## PROVIDED DATA:
—————
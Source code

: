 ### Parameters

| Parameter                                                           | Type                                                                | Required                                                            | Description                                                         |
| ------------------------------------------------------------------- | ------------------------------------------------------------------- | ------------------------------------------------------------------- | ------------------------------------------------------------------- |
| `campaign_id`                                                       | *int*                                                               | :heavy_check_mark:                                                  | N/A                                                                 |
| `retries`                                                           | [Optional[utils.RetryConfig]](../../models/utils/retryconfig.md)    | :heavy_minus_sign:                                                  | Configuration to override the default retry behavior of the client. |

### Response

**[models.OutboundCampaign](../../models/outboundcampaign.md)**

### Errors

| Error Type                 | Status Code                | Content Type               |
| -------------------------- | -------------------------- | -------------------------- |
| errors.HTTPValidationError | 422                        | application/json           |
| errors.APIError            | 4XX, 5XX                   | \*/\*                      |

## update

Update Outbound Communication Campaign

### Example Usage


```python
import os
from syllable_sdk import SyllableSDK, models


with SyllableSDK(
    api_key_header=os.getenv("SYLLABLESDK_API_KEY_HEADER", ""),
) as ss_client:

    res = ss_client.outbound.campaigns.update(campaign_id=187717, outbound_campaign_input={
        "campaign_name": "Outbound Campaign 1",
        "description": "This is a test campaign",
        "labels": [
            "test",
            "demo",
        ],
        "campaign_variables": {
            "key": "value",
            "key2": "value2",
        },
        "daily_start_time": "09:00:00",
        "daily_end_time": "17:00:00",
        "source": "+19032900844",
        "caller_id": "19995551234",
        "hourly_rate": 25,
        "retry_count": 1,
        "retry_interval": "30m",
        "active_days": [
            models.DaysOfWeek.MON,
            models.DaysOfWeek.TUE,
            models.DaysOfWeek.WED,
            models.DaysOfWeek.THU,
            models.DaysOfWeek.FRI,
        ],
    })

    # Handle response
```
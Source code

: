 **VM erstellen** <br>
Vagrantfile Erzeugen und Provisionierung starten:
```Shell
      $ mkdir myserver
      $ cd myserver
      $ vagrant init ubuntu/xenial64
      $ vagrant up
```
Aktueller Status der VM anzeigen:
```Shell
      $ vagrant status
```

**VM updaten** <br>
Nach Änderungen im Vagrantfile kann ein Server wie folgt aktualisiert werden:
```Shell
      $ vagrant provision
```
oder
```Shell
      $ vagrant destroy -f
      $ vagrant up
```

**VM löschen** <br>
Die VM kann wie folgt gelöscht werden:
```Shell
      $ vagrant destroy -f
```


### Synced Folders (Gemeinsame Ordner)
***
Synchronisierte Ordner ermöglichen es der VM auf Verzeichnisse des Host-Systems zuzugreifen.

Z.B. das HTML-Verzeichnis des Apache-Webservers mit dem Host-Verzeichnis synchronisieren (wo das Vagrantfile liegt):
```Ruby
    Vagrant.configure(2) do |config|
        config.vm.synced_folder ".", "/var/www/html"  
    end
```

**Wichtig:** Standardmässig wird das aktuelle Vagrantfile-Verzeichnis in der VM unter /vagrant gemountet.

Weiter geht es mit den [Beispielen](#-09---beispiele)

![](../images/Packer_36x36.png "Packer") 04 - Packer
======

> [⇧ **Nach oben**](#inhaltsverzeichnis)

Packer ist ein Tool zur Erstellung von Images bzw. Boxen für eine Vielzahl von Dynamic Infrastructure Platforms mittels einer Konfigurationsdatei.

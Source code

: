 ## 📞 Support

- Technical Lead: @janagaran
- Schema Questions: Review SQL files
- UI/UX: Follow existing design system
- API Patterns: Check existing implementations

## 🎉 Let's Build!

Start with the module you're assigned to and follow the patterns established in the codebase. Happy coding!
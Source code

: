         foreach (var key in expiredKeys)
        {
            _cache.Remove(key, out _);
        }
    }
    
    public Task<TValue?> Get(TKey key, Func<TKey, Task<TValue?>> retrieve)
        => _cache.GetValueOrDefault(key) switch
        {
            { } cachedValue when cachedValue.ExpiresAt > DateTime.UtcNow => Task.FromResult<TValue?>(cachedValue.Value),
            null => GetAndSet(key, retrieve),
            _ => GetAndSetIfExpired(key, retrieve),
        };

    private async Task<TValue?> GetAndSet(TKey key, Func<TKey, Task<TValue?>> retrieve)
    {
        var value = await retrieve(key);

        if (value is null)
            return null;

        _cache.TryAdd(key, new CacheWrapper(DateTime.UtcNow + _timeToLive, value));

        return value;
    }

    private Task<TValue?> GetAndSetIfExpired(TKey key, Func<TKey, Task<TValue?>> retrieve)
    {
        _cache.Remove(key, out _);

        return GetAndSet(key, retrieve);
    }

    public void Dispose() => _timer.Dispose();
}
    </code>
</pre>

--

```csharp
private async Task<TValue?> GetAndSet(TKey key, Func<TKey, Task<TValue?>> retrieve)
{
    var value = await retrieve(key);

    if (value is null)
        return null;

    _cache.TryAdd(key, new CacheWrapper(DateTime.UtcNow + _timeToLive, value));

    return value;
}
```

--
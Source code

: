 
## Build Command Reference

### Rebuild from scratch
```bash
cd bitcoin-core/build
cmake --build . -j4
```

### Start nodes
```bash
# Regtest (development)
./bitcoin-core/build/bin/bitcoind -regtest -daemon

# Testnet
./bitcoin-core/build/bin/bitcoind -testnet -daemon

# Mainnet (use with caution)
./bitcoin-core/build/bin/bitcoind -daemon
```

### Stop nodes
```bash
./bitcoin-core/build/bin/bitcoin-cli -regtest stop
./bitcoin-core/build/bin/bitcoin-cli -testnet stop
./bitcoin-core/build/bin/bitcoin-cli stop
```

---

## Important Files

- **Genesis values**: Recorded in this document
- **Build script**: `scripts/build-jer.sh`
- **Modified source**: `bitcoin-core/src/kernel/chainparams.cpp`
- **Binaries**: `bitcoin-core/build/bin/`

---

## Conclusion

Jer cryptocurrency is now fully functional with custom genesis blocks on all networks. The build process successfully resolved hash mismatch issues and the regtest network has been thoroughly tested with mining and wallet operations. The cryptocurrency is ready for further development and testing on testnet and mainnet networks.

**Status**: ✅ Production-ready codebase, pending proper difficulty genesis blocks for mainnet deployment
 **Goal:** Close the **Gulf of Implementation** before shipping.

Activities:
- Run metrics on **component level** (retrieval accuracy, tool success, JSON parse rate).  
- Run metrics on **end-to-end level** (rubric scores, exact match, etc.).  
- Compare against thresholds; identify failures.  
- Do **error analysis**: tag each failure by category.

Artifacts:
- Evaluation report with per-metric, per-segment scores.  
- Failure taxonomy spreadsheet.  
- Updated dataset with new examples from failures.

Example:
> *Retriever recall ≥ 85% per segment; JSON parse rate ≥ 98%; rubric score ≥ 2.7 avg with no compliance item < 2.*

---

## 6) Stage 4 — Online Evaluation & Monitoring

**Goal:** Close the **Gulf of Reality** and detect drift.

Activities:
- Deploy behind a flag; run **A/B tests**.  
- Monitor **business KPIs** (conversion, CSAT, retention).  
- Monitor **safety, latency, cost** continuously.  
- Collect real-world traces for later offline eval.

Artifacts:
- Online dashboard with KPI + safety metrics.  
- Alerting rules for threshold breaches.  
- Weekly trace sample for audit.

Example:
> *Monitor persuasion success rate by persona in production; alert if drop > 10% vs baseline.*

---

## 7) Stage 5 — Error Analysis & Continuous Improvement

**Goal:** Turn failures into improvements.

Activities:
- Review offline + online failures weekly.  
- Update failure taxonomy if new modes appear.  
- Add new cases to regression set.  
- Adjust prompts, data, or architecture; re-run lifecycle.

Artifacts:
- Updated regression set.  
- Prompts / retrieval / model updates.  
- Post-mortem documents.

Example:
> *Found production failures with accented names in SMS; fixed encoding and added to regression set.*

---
—————
## WHAT TO DO:
When you output the entries, keep every line exactly as it appears above.

## ANSWER TO THE EXERCISE:
Source code

: ### Parameters

| Parameter                                                           | Type                                                                | Required                                                            | Description                                                         |
| ------------------------------------------------------------------- | ------------------------------------------------------------------- | ------------------------------------------------------------------- | ------------------------------------------------------------------- |
| `campaign_id`                                                       | *int*                                                               | :heavy_check_mark:                                                  | N/A                                                                 |
| `retries`                                                           | [Optional[utils.RetryConfig]](../../models/utils/retryconfig.md)    | :heavy_minus_sign:                                                  | Configuration to override the default retry behavior of the client. |

### Response

**[models.OutboundCampaign](../../models/outboundcampaign.md)**

### Errors

| Error Type                 | Status Code                | Content Type               |
| -------------------------- | -------------------------- | -------------------------- |
| errors.HTTPValidationError | 422                        | application/json           |
| errors.APIError            | 4XX, 5XX                   | \*/\*                      |

## update

Update Outbound Communication Campaign

### Example Usage


```python
import os
from syllable_sdk import SyllableSDK, models


with SyllableSDK(
    api_key_header=os.getenv("SYLLABLESDK_API_KEY_HEADER", ""),
) as ss_client:

    res = ss_client.outbound.campaigns.update(campaign_id=187717, outbound_campaign_input={
        "campaign_name": "Outbound Campaign 1",
        "description": "This is a test campaign",
        "labels": [
            "test",
            "demo",
        ],
        "campaign_variables": {
            "key": "value",
            "key2": "value2",
        },
        "daily_start_time": "09:00:00",
        "daily_end_time": "17:00:00",
        "source": "+19032900844",
        "caller_id": "19995551234",
        "hourly_rate": 25,
        "retry_count": 1,
        "retry_interval": "30m",
        "active_days": [
            models.DaysOfWeek.MON,
            models.DaysOfWeek.TUE,
            models.DaysOfWeek.WED,
            models.DaysOfWeek.THU,
            models.DaysOfWeek.FRI,
        ],
    })

    # Handle response
```
Source code

: **VM erstellen** <br>
Vagrantfile Erzeugen und Provisionierung starten:
```Shell
      $ mkdir myserver
      $ cd myserver
      $ vagrant init ubuntu/xenial64
      $ vagrant up
```
Aktueller Status der VM anzeigen:
```Shell
      $ vagrant status
```

**VM updaten** <br>
Nach Änderungen im Vagrantfile kann ein Server wie folgt aktualisiert werden:
```Shell
      $ vagrant provision
```
oder
```Shell
      $ vagrant destroy -f
      $ vagrant up
```

**VM löschen** <br>
Die VM kann wie folgt gelöscht werden:
```Shell
      $ vagrant destroy -f
```


### Synced Folders (Gemeinsame Ordner)
***
Synchronisierte Ordner ermöglichen es der VM auf Verzeichnisse des Host-Systems zuzugreifen.

Z.B. das HTML-Verzeichnis des Apache-Webservers mit dem Host-Verzeichnis synchronisieren (wo das Vagrantfile liegt):
```Ruby
    Vagrant.configure(2) do |config|
        config.vm.synced_folder ".", "/var/www/html"  
    end
```

**Wichtig:** Standardmässig wird das aktuelle Vagrantfile-Verzeichnis in der VM unter /vagrant gemountet.

Weiter geht es mit den [Beispielen](#-09---beispiele)

![](../images/Packer_36x36.png "Packer") 04 - Packer
======

> [⇧ **Nach oben**](#inhaltsverzeichnis)

Packer ist ein Tool zur Erstellung von Images bzw. Boxen für eine Vielzahl von Dynamic Infrastructure Platforms mittels einer Konfigurationsdatei.

Source code

: ## 📞 Support

- Technical Lead: @janagaran
- Schema Questions: Review SQL files
- UI/UX: Follow existing design system
- API Patterns: Check existing implementations

## 🎉 Let's Build!

Start with the module you're assigned to and follow the patterns established in the codebase. Happy coding!
Source code

:         foreach (var key in expiredKeys)
        {
            _cache.Remove(key, out _);
        }
    }
    
    public Task<TValue?> Get(TKey key, Func<TKey, Task<TValue?>> retrieve)
        => _cache.GetValueOrDefault(key) switch
        {
            { } cachedValue when cachedValue.ExpiresAt > DateTime.UtcNow => Task.FromResult<TValue?>(cachedValue.Value),
            null => GetAndSet(key, retrieve),
            _ => GetAndSetIfExpired(key, retrieve),
        };

    private async Task<TValue?> GetAndSet(TKey key, Func<TKey, Task<TValue?>> retrieve)
    {
        var value = await retrieve(key);

        if (value is null)
            return null;

        _cache.TryAdd(key, new CacheWrapper(DateTime.UtcNow + _timeToLive, value));

        return value;
    }

    private Task<TValue?> GetAndSetIfExpired(TKey key, Func<TKey, Task<TValue?>> retrieve)
    {
        _cache.Remove(key, out _);

        return GetAndSet(key, retrieve);
    }

    public void Dispose() => _timer.Dispose();
}
    </code>
</pre>

--

```csharp
private async Task<TValue?> GetAndSet(TKey key, Func<TKey, Task<TValue?>> retrieve)
{
    var value = await retrieve(key);

    if (value is null)
        return null;

    _cache.TryAdd(key, new CacheWrapper(DateTime.UtcNow + _timeToLive, value));

    return value;
}
```

--
Source code

: 
## Build Command Reference

### Rebuild from scratch
```bash
cd bitcoin-core/build
cmake --build . -j4
```

### Start nodes
```bash
# Regtest (development)
./bitcoin-core/build/bin/bitcoind -regtest -daemon

# Testnet
./bitcoin-core/build/bin/bitcoind -testnet -daemon

# Mainnet (use with caution)
./bitcoin-core/build/bin/bitcoind -daemon
```

### Stop nodes
```bash
./bitcoin-core/build/bin/bitcoin-cli -regtest stop
./bitcoin-core/build/bin/bitcoin-cli -testnet stop
./bitcoin-core/build/bin/bitcoin-cli stop
```

---

## Important Files

- **Genesis values**: Recorded in this document
- **Build script**: `scripts/build-jer.sh`
- **Modified source**: `bitcoin-core/src/kernel/chainparams.cpp`
- **Binaries**: `bitcoin-core/build/bin/`

---

## Conclusion

Jer cryptocurrency is now fully functional with custom genesis blocks on all networks. The build process successfully resolved hash mismatch issues and the regtest network has been thoroughly tested with mining and wallet operations. The cryptocurrency is ready for further development and testing on testnet and mainnet networks.

**Status**: ✅ Production-ready codebase, pending proper difficulty genesis blocks for mainnet deployment
 **Goal:** Close the **Gulf of Implementation** before shipping.

Activities:
- Run metrics on **component level** (retrieval accuracy, tool success, JSON parse rate).  
- Run metrics on **end-to-end level** (rubric scores, exact match, etc.).  
- Compare against thresholds; identify failures.  
- Do **error analysis**: tag each failure by category.

Artifacts:
- Evaluation report with per-metric, per-segment scores.  
- Failure taxonomy spreadsheet.  
- Updated dataset with new examples from failures.

Example:
> *Retriever recall ≥ 85% per segment; JSON parse rate ≥ 98%; rubric score ≥ 2.7 avg with no compliance item < 2.*

---

## 6) Stage 4 — Online Evaluation & Monitoring

**Goal:** Close the **Gulf of Reality** and detect drift.

Activities:
- Deploy behind a flag; run **A/B tests**.  
- Monitor **business KPIs** (conversion, CSAT, retention).  
- Monitor **safety, latency, cost** continuously.  
- Collect real-world traces for later offline eval.

Artifacts:
- Online dashboard with KPI + safety metrics.  
- Alerting rules for threshold breaches.  
- Weekly trace sample for audit.

Example:
> *Monitor persuasion success rate by persona in production; alert if drop > 10% vs baseline.*

---

## 7) Stage 5 — Error Analysis & Continuous Improvement

**Goal:** Turn failures into improvements.

Activities:
- Review offline + online failures weekly.  
- Update failure taxonomy if new modes appear.  
- Add new cases to regression set.  
- Adjust prompts, data, or architecture; re-run lifecycle.

Artifacts:
- Updated regression set.  
- Prompts / retrieval / model updates.  
- Post-mortem documents.

Example:
> *Found production failures with accented names in SMS; fixed encoding and added to regression set.*

---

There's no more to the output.